> **DATA FOR THE TASK**:
=======

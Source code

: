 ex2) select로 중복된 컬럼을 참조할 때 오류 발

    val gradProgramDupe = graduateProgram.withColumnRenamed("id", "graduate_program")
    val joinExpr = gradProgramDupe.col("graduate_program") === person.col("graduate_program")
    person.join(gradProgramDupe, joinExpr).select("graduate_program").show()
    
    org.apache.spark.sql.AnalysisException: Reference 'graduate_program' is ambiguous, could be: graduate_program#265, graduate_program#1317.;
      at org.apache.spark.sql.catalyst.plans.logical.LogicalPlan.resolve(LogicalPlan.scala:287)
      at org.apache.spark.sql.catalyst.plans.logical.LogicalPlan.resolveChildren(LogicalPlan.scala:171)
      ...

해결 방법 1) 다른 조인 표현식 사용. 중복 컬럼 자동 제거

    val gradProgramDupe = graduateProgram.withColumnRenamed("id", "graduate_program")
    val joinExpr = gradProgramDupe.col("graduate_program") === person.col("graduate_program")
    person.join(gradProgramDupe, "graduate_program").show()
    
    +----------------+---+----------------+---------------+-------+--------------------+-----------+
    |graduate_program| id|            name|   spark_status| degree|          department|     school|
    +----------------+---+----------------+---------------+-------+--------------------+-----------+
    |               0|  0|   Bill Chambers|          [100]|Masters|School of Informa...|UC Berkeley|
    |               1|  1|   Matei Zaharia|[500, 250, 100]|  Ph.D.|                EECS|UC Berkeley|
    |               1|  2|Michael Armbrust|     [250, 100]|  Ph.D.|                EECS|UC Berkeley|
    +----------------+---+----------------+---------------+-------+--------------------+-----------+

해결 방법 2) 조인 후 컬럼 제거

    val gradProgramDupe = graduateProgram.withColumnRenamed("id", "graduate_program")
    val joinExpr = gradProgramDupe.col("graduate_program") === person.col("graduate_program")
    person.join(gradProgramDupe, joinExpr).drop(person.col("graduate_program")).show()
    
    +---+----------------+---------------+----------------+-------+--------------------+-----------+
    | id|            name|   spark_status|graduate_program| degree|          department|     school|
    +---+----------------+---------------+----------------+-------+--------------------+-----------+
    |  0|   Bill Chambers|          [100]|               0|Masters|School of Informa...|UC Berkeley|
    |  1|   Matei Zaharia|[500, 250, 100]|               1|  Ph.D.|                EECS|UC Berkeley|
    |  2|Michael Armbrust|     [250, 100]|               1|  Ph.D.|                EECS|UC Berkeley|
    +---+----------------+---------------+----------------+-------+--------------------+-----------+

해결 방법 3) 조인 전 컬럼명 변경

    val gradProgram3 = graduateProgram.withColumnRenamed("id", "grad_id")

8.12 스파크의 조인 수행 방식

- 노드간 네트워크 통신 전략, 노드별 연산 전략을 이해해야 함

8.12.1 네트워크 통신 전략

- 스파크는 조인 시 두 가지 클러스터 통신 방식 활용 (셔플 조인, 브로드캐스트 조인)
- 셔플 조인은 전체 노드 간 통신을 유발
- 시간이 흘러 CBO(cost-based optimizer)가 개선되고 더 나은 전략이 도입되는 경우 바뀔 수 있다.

=======

> **ABOUT THIS EXERCISE**: Go through the records above and retype each one exactly.

> **WRITTEN ANSWER**:
Source code

: ex2) select로 중복된 컬럼을 참조할 때 오류 발

    val gradProgramDupe = graduateProgram.withColumnRenamed("id", "graduate_program")
    val joinExpr = gradProgramDupe.col("graduate_program") === person.col("graduate_program")
    person.join(gradProgramDupe, joinExpr).select("graduate_program").show()
    
    org.apache.spark.sql.AnalysisException: Reference 'graduate_program' is ambiguous, could be: graduate_program#265, graduate_program#1317.;
      at org.apache.spark.sql.catalyst.plans.logical.LogicalPlan.resolve(LogicalPlan.scala:287)
      at org.apache.spark.sql.catalyst.plans.logical.LogicalPlan.resolveChildren(LogicalPlan.scala:171)
      ...

해결 방법 1) 다른 조인 표현식 사용. 중복 컬럼 자동 제거

    val gradProgramDupe = graduateProgram.withColumnRenamed("id", "graduate_program")
    val joinExpr = gradProgramDupe.col("graduate_program") === person.col("graduate_program")
    person.join(gradProgramDupe, "graduate_program").show()
    
    +----------------+---+----------------+---------------+-------+--------------------+-----------+
    |graduate_program| id|            name|   spark_status| degree|          department|     school|
    +----------------+---+----------------+---------------+-------+--------------------+-----------+
    |               0|  0|   Bill Chambers|          [100]|Masters|School of Informa...|UC Berkeley|
    |               1|  1|   Matei Zaharia|[500, 250, 100]|  Ph.D.|                EECS|UC Berkeley|
    |               1|  2|Michael Armbrust|     [250, 100]|  Ph.D.|                EECS|UC Berkeley|
    +----------------+---+----------------+---------------+-------+--------------------+-----------+

해결 방법 2) 조인 후 컬럼 제거

    val gradProgramDupe = graduateProgram.withColumnRenamed("id", "graduate_program")
    val joinExpr = gradProgramDupe.col("graduate_program") === person.col("graduate_program")
    person.join(gradProgramDupe, joinExpr).drop(person.col("graduate_program")).show()
    
    +---+----------------+---------------+----------------+-------+--------------------+-----------+
    | id|            name|   spark_status|graduate_program| degree|          department|     school|
    +---+----------------+---------------+----------------+-------+--------------------+-----------+
    |  0|   Bill Chambers|          [100]|               0|Masters|School of Informa...|UC Berkeley|
    |  1|   Matei Zaharia|[500, 250, 100]|               1|  Ph.D.|                EECS|UC Berkeley|
    |  2|Michael Armbrust|     [250, 100]|               1|  Ph.D.|                EECS|UC Berkeley|
    +---+----------------+---------------+----------------+-------+--------------------+-----------+

해결 방법 3) 조인 전 컬럼명 변경

    val gradProgram3 = graduateProgram.withColumnRenamed("id", "grad_id")

8.12 스파크의 조인 수행 방식

- 노드간 네트워크 통신 전략, 노드별 연산 전략을 이해해야 함

8.12.1 네트워크 통신 전략

- 스파크는 조인 시 두 가지 클러스터 통신 방식 활용 (셔플 조인, 브로드캐스트 조인)
- 셔플 조인은 전체 노드 간 통신을 유발
- 시간이 흘러 CBO(cost-based optimizer)가 개선되고 더 나은 전략이 도입되는 경우 바뀔 수 있다.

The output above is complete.